-1

This is my first question ;-)

I try to use AVX in CUDA application (ccminer) but nvcc shows an error:

/usr/local/cuda/bin/nvcc -Xcompiler "-Wall -mavx" -O3 -I . -Xptxas "-abi=no -v" -gencode=arch=compute_50,code=\"sm_50,compute_50\" --maxrregcount=80 --ptxas-options=-v -I./compat/jansson -o x11/x11.o -c x11/x11.cu
/usr/lib/gcc/x86_64-linux-gnu/4.8/include/avxintrin.h(118): error: identifier "__builtin_ia32_addpd256" is undefined

[...]

This is just the first error. There are many 'undefined' builtin functions :-(

Everything is ok for 'C/C++' programs - with .c or .cpp extensions.
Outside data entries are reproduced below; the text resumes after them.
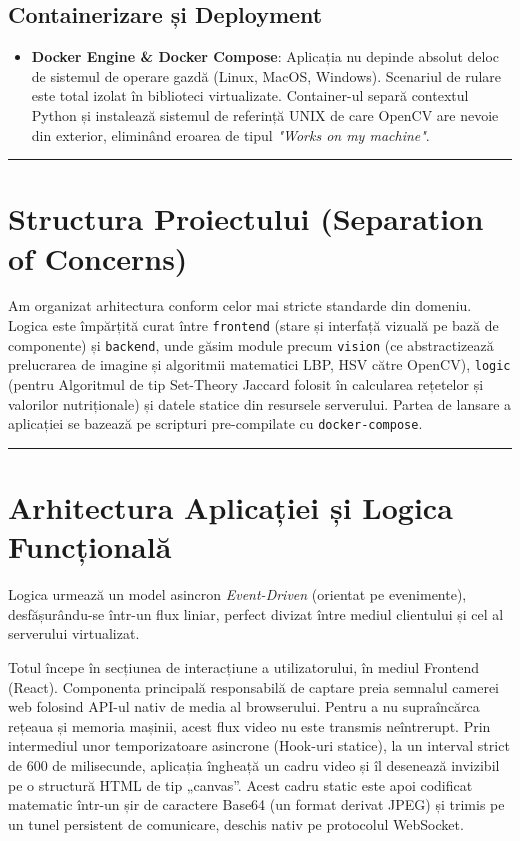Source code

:\documentclass[12pt,a4paper]{article}
\begin{document}
\subsection{Containerizare și Deployment}
\begin{itemize}
    \item \textbf{Docker Engine \& Docker Compose}: Aplicația nu depinde absolut deloc de sistemul de operare gazdă (Linux, MacOS, Windows). Scenariul de rulare este total izolat în biblioteci virtualizate. Container-ul separă contextul Python și instalează sistemul de referință UNIX de care OpenCV are nevoie din exterior, eliminând eroarea de tipul \textit{"Works on my machine"}.
\end{itemize}

\vspace{0.5cm}
\hrule
\vspace{0.5cm}

\section{Structura Proiectului (Separation of Concerns)}

Am organizat arhitectura conform celor mai stricte standarde din domeniu. Logica este împărțită curat între \texttt{frontend} (stare și interfață vizuală pe bază de componente) și \texttt{backend}, unde găsim module precum \texttt{vision} (ce abstractizează prelucrarea de imagine și algoritmii matematici LBP, HSV către OpenCV), \texttt{logic} (pentru Algoritmul de tip Set-Theory Jaccard folosit în calcularea rețetelor și valorilor nutriționale) și datele statice din resursele serverului. Partea de lansare a aplicației se bazează pe scripturi pre-compilate cu \texttt{docker-compose}.

\vspace{0.5cm}
\hrule
\vspace{0.5cm}

\section{Arhitectura Aplicației și Logica Funcțională}

Logica urmează un model asincron \textit{Event-Driven} (orientat pe evenimente), desfășurându-se într-un flux liniar, perfect divizat între mediul clientului și cel al serverului virtualizat.

Totul începe în secțiunea de interacțiune a utilizatorului, în mediul Frontend (React). Componenta principală responsabilă de captare preia semnalul camerei web folosind API-ul nativ de media al browserului. Pentru a nu supraîncărca rețeaua și memoria mașinii, acest flux video nu este transmis neîntrerupt. Prin intermediul unor temporizatoare asincrone (Hook-uri statice), la un interval strict de 600 de milisecunde, aplicația îngheață un cadru video și îl desenează invizibil pe o structură HTML de tip „canvas”. Acest cadru static este apoi codificat matematic într-un șir de caractere Base64 (un format derivat JPEG) și trimis pe un tunel persistent de comunicare, deschis nativ pe protocolul WebSocket.
\end{document}
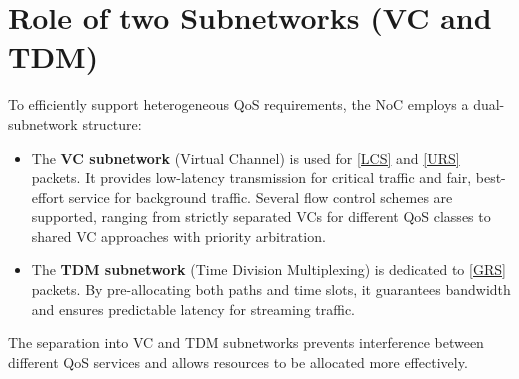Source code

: \section{Role of two Subnetworks (VC and TDM)}

To efficiently support heterogeneous QoS requirements, the NoC employs a dual-subnetwork structure:

\begin{itemize}
    \item The \textbf{VC subnetwork} (Virtual Channel) is used for \ref{LCS} and \ref{URS} packets. It provides low-latency transmission for critical traffic and fair, best-effort service for background traffic. Several flow control schemes are supported, ranging from strictly separated VCs for different QoS classes to shared VC approaches with priority arbitration.
    \item The \textbf{TDM subnetwork} (Time Division Multiplexing) is dedicated to \ref{GRS} packets. By pre-allocating both paths and time slots, it guarantees bandwidth and ensures predictable latency for streaming traffic.
\end{itemize}

The separation into VC and TDM subnetworks prevents interference between different QoS services and allows resources to be allocated more effectively.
But .cu - error :-( What do I do wrong ? I can compile ccminer but I cannot add AVX intrinsics to .cu files - only .c files. I use Intel intrinsics not gcc.

Any help greatly appreciated. Thanks in advance.

Linux Mint (ubuntu 13) 64bit, gcc 4.8.1, cuda 6.5.

I do not expect AVX to work on GPU. In .cu file there is small portion CPU based code which I want to vectorize.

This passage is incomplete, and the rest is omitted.